[REQUIREMENT]
The answer is a number and nothing else: the count of lines in these entries containing the word "Configurar".
* * *
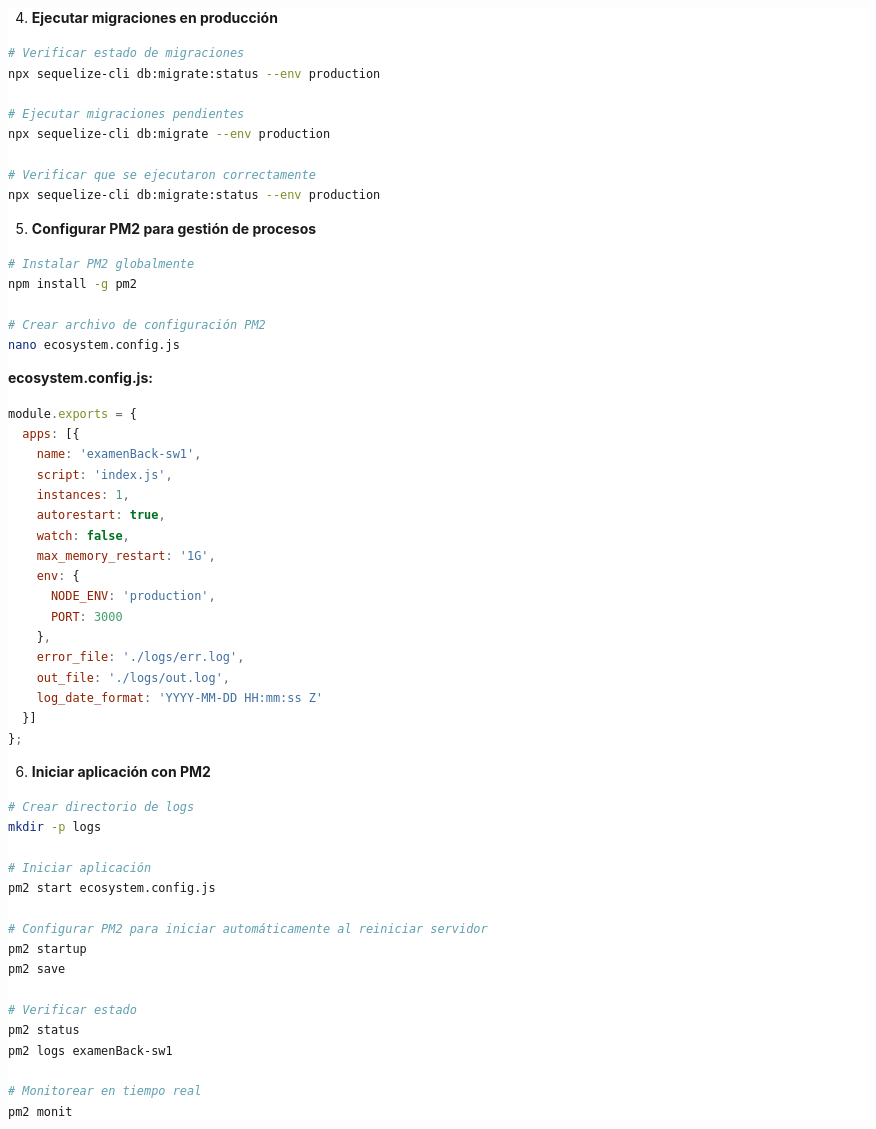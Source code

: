 4. **Ejecutar migraciones en producción**
```bash
# Verificar estado de migraciones
npx sequelize-cli db:migrate:status --env production

# Ejecutar migraciones pendientes
npx sequelize-cli db:migrate --env production

# Verificar que se ejecutaron correctamente
npx sequelize-cli db:migrate:status --env production
```

5. **Configurar PM2 para gestión de procesos**
```bash
# Instalar PM2 globalmente
npm install -g pm2

# Crear archivo de configuración PM2
nano ecosystem.config.js
```

**ecosystem.config.js:**
```javascript
module.exports = {
  apps: [{
    name: 'examenBack-sw1',
    script: 'index.js',
    instances: 1,
    autorestart: true,
    watch: false,
    max_memory_restart: '1G',
    env: {
      NODE_ENV: 'production',
      PORT: 3000
    },
    error_file: './logs/err.log',
    out_file: './logs/out.log',
    log_date_format: 'YYYY-MM-DD HH:mm:ss Z'
  }]
};
```

6. **Iniciar aplicación con PM2**
```bash
# Crear directorio de logs
mkdir -p logs

# Iniciar aplicación
pm2 start ecosystem.config.js

# Configurar PM2 para iniciar automáticamente al reiniciar servidor
pm2 startup
pm2 save

# Verificar estado
pm2 status
pm2 logs examenBack-sw1

# Monitorear en tiempo real
pm2 monit
```
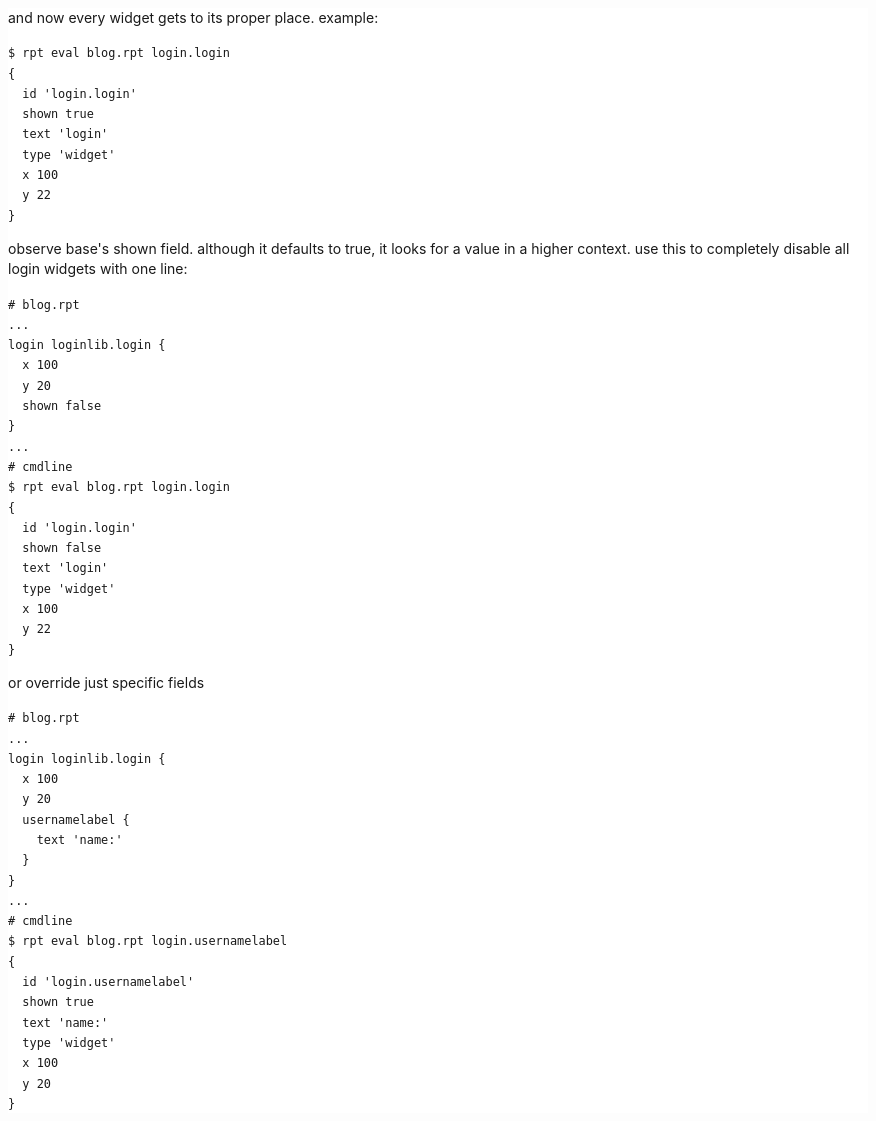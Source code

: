 and now every widget gets to its proper place. example:

```
$ rpt eval blog.rpt login.login
{
  id 'login.login'
  shown true
  text 'login'
  type 'widget'
  x 100
  y 22
}
```

observe base's shown field. although it defaults to true, it looks for a value
in a higher context. use this to completely disable all login widgets with one
line:

```
# blog.rpt
...
login loginlib.login {
  x 100
  y 20
  shown false
}
...
# cmdline
$ rpt eval blog.rpt login.login
{
  id 'login.login'
  shown false
  text 'login'
  type 'widget'
  x 100
  y 22
}
```

or override just specific fields

```
# blog.rpt
...
login loginlib.login {
  x 100
  y 20
  usernamelabel {
    text 'name:'
  }
}
...
# cmdline
$ rpt eval blog.rpt login.usernamelabel
{
  id 'login.usernamelabel'
  shown true
  text 'name:'
  type 'widget'
  x 100
  y 20
}
```
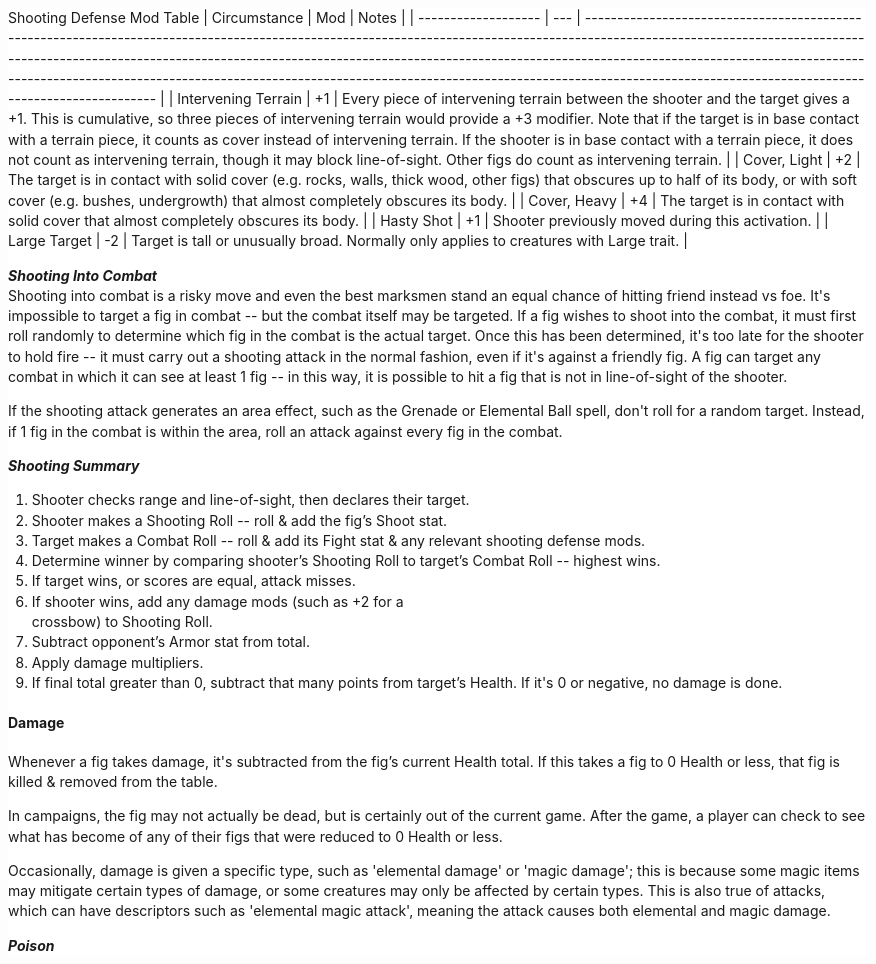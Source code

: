 Shooting Defense Mod Table
| Circumstance        | Mod | Notes                                                                                                                                                                                                                                                                                                                                                                                                                                                                             |
| ------------------- | --- | --------------------------------------------------------------------------------------------------------------------------------------------------------------------------------------------------------------------------------------------------------------------------------------------------------------------------------------------------------------------------------------------------------------------------------------------------------------------------------- |
| Intervening Terrain | +1  | Every piece of intervening terrain between the shooter and the target gives a +1. This is cumulative, so three pieces of intervening terrain would provide a +3 modifier. Note that if the target is in base contact with a terrain piece, it counts as cover instead of intervening terrain. If the shooter is in base contact with a terrain piece, it does not count as intervening terrain, though it may block line-of-sight. Other figs do count as intervening terrain. |
| Cover, Light        | +2  | The target is in contact with solid cover (e.g. rocks, walls, thick wood, other figs) that obscures up to half of its body, or with soft cover (e.g. bushes, undergrowth) that almost completely obscures its body.                                                                                                                                                                                                                                                            |
| Cover, Heavy        | +4  | The target is in contact with solid cover that almost completely obscures its body.                                                                                                                                                                                                                                                                                                                                                                                               |
| Hasty Shot          | +1  | Shooter previously moved during this activation.                                                                                                                                                                                                                                                                                                                                                                                                                                  |
| Large Target        | -2  | Target is tall or unusually broad. Normally only applies to creatures with Large trait.                                                                                                                                                                                                                                                                                                                                                                                           |

***Shooting Into Combat***  
Shooting into combat is a risky move and even the best marksmen stand an equal chance of hitting friend instead vs foe. It's impossible to target a fig in combat -- but the combat itself may be targeted. If a fig wishes to shoot into the combat, it must first roll randomly to determine which fig in the combat is the actual target. Once this has been determined, it's too late for the shooter to hold fire -- it must carry out a shooting attack in the normal fashion, even if it's against a friendly fig. A fig can target any combat in which it can see at least 1 fig -- in this way, it is possible to hit a fig that is not in line-of-sight of the shooter.  

If the shooting attack generates an area effect, such as the Grenade or Elemental Ball spell, don't roll for a random target. Instead, if 1 fig in the combat is within the area, roll an attack against every fig in the combat.

***Shooting Summary***  
1. Shooter checks range and line-of-sight, then declares their target.  
2. Shooter makes a Shooting Roll -- roll & add the fig’s Shoot stat.  
3. Target makes a Combat Roll -- roll & add its Fight stat & any relevant shooting defense mods.  
4. Determine winner by comparing shooter’s Shooting Roll to target’s Combat Roll -- highest wins.  
5. If target wins, or scores are equal, attack misses.  
6. If shooter wins, add any damage mods (such as +2 for a  
crossbow) to Shooting Roll.  
7. Subtract opponent’s Armor stat from total.  
8. Apply damage multipliers.  
9. If final total greater than 0, subtract that many points from target’s Health. If it's 0 or negative, no damage is done.

#### Damage
Whenever a fig takes damage, it's subtracted from the fig’s current Health total. If this takes a fig to 0 Health or less, that fig is killed & removed from the table.

In campaigns, the fig may not actually be dead, but is certainly out of the current game. After the game, a player can check to see what has become of any of their figs that were reduced to 0 Health or less.

Occasionally, damage is given a specific type, such as 'elemental damage' or 'magic damage'; this is because some magic items may mitigate certain types of damage, or some creatures may only be affected by certain types. This is also true of attacks, which can have descriptors such as 'elemental magic attack', meaning the attack causes both elemental and magic damage.

***Poison***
* * *
[FINAL ANSWER]
2